**Task goal:** Give back each line of the material that contains the word "then".

**Study material:**
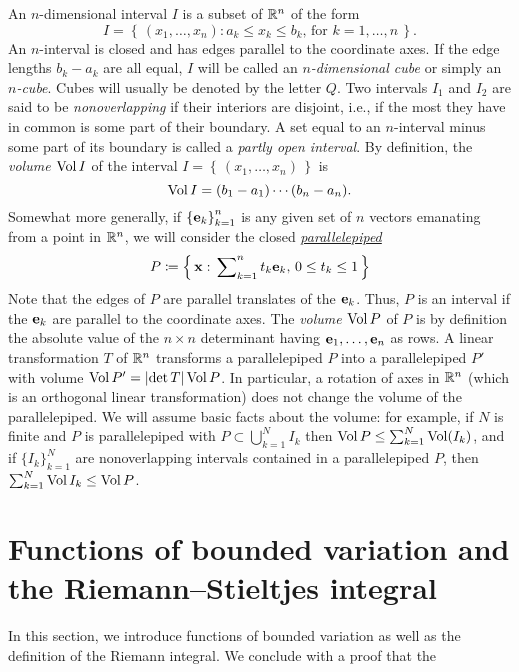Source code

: An $n$-dimensional interval $I$ is a subset of $\mathbb{R}^n$ of the form
\begin{equation}
\label{eq:1:n-interval}
I=\left\{\,(x_1,\dotsc,x_n):\text{$a_k\leq x_k\leq b_k$, for $k=1,\dotsc,n$}\,\right\}.
\end{equation}
An $n$-interval is closed and has edges parallel to the coordinate axes. If
the edge lengths $b_k-a_k$ are all equal, $I$ will be called an
\emph{$n$-dimensional cube} or simply an \emph{$n$-cube}. Cubes will
usually be denoted by the letter $Q$. Two intervals $I_1$ and $I_2$ are
said to be \emph{nonoverlapping} if their interiors are disjoint, i.e., if
the most they have in common is some part of their boundary. A set equal to
an $n$-interval minus some part of its boundary is called a \emph{partly
  open interval}. By definition, the \emph{volume $\operatorname{Vol} I$} of the interval
$I=\left\{\,(x_1,\dotsc,x_n)\,\right\}$ is
\begin{equation}
  \label{eq:1:volume-of-n-interval}
\operatorname{Vol} I=(b_1-a_1)\dotsm(b_n-a_n).
\end{equation}
Somewhat more generally, if ${\{\mathbf{e}_k\}}_{k=1}^n$ is any given set of $n$
vectors emanating from a point in $\mathbb{R}^n$, we will consider the closed
\href{https://en.wikipedia.org/wiki/Parallelepiped}{\emph{parallelepiped}}
\begin{equation}
  \label{eq:1:parallelepiped}
P\coloneqq\left\{\,\mathbf{x}:\text{$\sideset{}{_{k=1}^n}\sum t_k\mathbf{e}_k$, $0\leq
    t_k\leq 1$}\,\right\}
\end{equation}
Note that the edges of $P$ are parallel translates of the $\mathbf{e}_k$. Thus,
$P$ is an interval if the $\mathbf{e}_k$ are parallel to the coordinate axes. The
\emph{volume $\operatorname{Vol} P$} of $P$ is by definition the absolute value of the
$n\times n$ determinant having $\mathbf{e}_1,\dotsc,\mathbf{e}_n$ as rows. A linear
transformation $T$ of $\mathbb{R}^n$ transforms a parallelepiped $P$ into a
parallelepiped $P'$ with volume $\operatorname{Vol} P'=|{\det T}|\operatorname{Vol} P$. In particular,
a rotation of axes in $\mathbb{R}^n$ (which is an orthogonal linear
transformation) does not change the volume of the parallelepiped. We will
assume basic facts about the volume: for example, if $N$ is finite and $P$
is parallelepiped with $P\subset\bigcup_{k=1}^N I_k$ then $\operatorname{Vol}
P\leq\sum_{k=1}^N\operatorname{Vol}(I_k)$, and if ${\{I_k\}}_{k=1}^N$ are nonoverlapping
intervals contained in a parallelepiped $P$, then $\sum_{k=1}^N\operatorname{Vol}
I_k\leq\operatorname{Vol} P$.

\section{Functions of bounded variation and the Riemann--Stieltjes
  integral}
In this section, we introduce functions of bounded variation as well as the
definition of the Riemann integral. We conclude with a proof that the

**Task result:**
is parallelepiped with $P\subset\bigcup_{k=1}^N I_k$ then $\operatorname{Vol}
intervals contained in a parallelepiped $P$, then $\sum_{k=1}^N\operatorname{Vol}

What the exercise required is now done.